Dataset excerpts
::::::::
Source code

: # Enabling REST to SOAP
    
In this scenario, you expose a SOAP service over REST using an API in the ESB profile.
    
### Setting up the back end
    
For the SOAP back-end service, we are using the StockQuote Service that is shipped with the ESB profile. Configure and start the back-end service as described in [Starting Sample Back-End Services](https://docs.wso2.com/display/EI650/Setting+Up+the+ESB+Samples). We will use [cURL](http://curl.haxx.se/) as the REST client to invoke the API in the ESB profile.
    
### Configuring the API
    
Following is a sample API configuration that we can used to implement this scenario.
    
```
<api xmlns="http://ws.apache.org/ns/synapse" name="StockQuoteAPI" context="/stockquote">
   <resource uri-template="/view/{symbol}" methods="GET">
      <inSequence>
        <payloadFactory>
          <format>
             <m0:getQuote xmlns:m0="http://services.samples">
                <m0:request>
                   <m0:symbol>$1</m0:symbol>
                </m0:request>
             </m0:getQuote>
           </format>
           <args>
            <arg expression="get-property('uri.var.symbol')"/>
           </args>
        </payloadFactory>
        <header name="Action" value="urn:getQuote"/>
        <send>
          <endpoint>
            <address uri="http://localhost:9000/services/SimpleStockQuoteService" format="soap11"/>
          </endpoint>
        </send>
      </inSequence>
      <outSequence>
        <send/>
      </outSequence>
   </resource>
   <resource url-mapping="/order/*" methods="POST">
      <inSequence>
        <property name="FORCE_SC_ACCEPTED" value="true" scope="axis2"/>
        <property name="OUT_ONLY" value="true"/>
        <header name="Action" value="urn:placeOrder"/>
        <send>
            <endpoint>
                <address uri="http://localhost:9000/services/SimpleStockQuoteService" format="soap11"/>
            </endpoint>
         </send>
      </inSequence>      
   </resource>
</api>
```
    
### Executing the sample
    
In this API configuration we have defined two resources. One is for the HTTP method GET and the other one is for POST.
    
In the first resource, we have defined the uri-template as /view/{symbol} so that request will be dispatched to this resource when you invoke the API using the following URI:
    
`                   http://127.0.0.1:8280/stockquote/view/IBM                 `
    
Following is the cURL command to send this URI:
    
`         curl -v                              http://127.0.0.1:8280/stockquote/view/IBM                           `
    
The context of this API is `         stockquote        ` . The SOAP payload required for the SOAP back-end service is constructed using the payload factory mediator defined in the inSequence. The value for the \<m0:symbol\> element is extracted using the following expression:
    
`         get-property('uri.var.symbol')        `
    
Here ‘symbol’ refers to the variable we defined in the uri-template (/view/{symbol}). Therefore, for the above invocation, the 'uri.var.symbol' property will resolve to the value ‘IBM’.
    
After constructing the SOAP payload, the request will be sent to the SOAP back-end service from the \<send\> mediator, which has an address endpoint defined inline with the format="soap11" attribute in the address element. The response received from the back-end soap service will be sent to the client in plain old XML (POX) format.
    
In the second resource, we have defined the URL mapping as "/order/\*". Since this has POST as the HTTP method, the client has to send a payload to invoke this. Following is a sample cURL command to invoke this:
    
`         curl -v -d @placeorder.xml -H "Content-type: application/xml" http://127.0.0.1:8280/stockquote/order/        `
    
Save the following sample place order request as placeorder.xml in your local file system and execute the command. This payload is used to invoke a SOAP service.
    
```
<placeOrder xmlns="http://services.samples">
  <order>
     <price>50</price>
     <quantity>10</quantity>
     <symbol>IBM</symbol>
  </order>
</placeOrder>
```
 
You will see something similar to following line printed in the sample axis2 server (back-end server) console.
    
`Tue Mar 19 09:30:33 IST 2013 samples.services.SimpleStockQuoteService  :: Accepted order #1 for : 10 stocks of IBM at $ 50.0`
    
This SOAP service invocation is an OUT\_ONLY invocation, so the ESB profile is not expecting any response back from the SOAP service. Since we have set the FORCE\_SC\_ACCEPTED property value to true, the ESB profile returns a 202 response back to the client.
::::::::
◆ WHAT TO PRODUCE ◆
Take the records above and return them exactly as written.

◆ RESPONSE TO THIS EXERCISE ◆
Source code

: # Enabling REST to SOAP
    
In this scenario, you expose a SOAP service over REST using an API in the ESB profile.
    
### Setting up the back end
    
For the SOAP back-end service, we are using the StockQuote Service that is shipped with the ESB profile. Configure and start the back-end service as described in [Starting Sample Back-End Services](https://docs.wso2.com/display/EI650/Setting+Up+the+ESB+Samples). We will use [cURL](http://curl.haxx.se/) as the REST client to invoke the API in the ESB profile.
    
### Configuring the API
    
Following is a sample API configuration that we can used to implement this scenario.
    
```
<api xmlns="http://ws.apache.org/ns/synapse" name="StockQuoteAPI" context="/stockquote">
   <resource uri-template="/view/{symbol}" methods="GET">
      <inSequence>
        <payloadFactory>
          <format>
             <m0:getQuote xmlns:m0="http://services.samples">
                <m0:request>
                   <m0:symbol>$1</m0:symbol>
                </m0:request>
             </m0:getQuote>
           </format>
           <args>
            <arg expression="get-property('uri.var.symbol')"/>
           </args>
        </payloadFactory>
        <header name="Action" value="urn:getQuote"/>
        <send>
          <endpoint>
            <address uri="http://localhost:9000/services/SimpleStockQuoteService" format="soap11"/>
          </endpoint>
        </send>
      </inSequence>
      <outSequence>
        <send/>
      </outSequence>
   </resource>
   <resource url-mapping="/order/*" methods="POST">
      <inSequence>
        <property name="FORCE_SC_ACCEPTED" value="true" scope="axis2"/>
        <property name="OUT_ONLY" value="true"/>
        <header name="Action" value="urn:placeOrder"/>
        <send>
            <endpoint>
                <address uri="http://localhost:9000/services/SimpleStockQuoteService" format="soap11"/>
            </endpoint>
         </send>
      </inSequence>      
   </resource>
</api>
```
    
### Executing the sample
    
In this API configuration we have defined two resources. One is for the HTTP method GET and the other one is for POST.
    
In the first resource, we have defined the uri-template as /view/{symbol} so that request will be dispatched to this resource when you invoke the API using the following URI:
    
`                   http://127.0.0.1:8280/stockquote/view/IBM                 `
    
Following is the cURL command to send this URI:
    
`         curl -v                              http://127.0.0.1:8280/stockquote/view/IBM                           `
    
The context of this API is `         stockquote        ` . The SOAP payload required for the SOAP back-end service is constructed using the payload factory mediator defined in the inSequence. The value for the \<m0:symbol\> element is extracted using the following expression:
    
`         get-property('uri.var.symbol')        `
    
Here ‘symbol’ refers to the variable we defined in the uri-template (/view/{symbol}). Therefore, for the above invocation, the 'uri.var.symbol' property will resolve to the value ‘IBM’.
    
After constructing the SOAP payload, the request will be sent to the SOAP back-end service from the \<send\> mediator, which has an address endpoint defined inline with the format="soap11" attribute in the address element. The response received from the back-end soap service will be sent to the client in plain old XML (POX) format.
    
In the second resource, we have defined the URL mapping as "/order/\*". Since this has POST as the HTTP method, the client has to send a payload to invoke this. Following is a sample cURL command to invoke this:
    
`         curl -v -d @placeorder.xml -H "Content-type: application/xml" http://127.0.0.1:8280/stockquote/order/        `
    
Save the following sample place order request as placeorder.xml in your local file system and execute the command. This payload is used to invoke a SOAP service.
    
```
<placeOrder xmlns="http://services.samples">
  <order>
     <price>50</price>
     <quantity>10</quantity>
     <symbol>IBM</symbol>
  </order>
</placeOrder>
```
 
You will see something similar to following line printed in the sample axis2 server (back-end server) console.
    
`Tue Mar 19 09:30:33 IST 2013 samples.services.SimpleStockQuoteService  :: Accepted order #1 for : 10 stocks of IBM at $ 50.0`
    
This SOAP service invocation is an OUT\_ONLY invocation, so the ESB profile is not expecting any response back from the SOAP service. Since we have set the FORCE\_SC\_ACCEPTED property value to true, the ESB profile returns a 202 response back to the client.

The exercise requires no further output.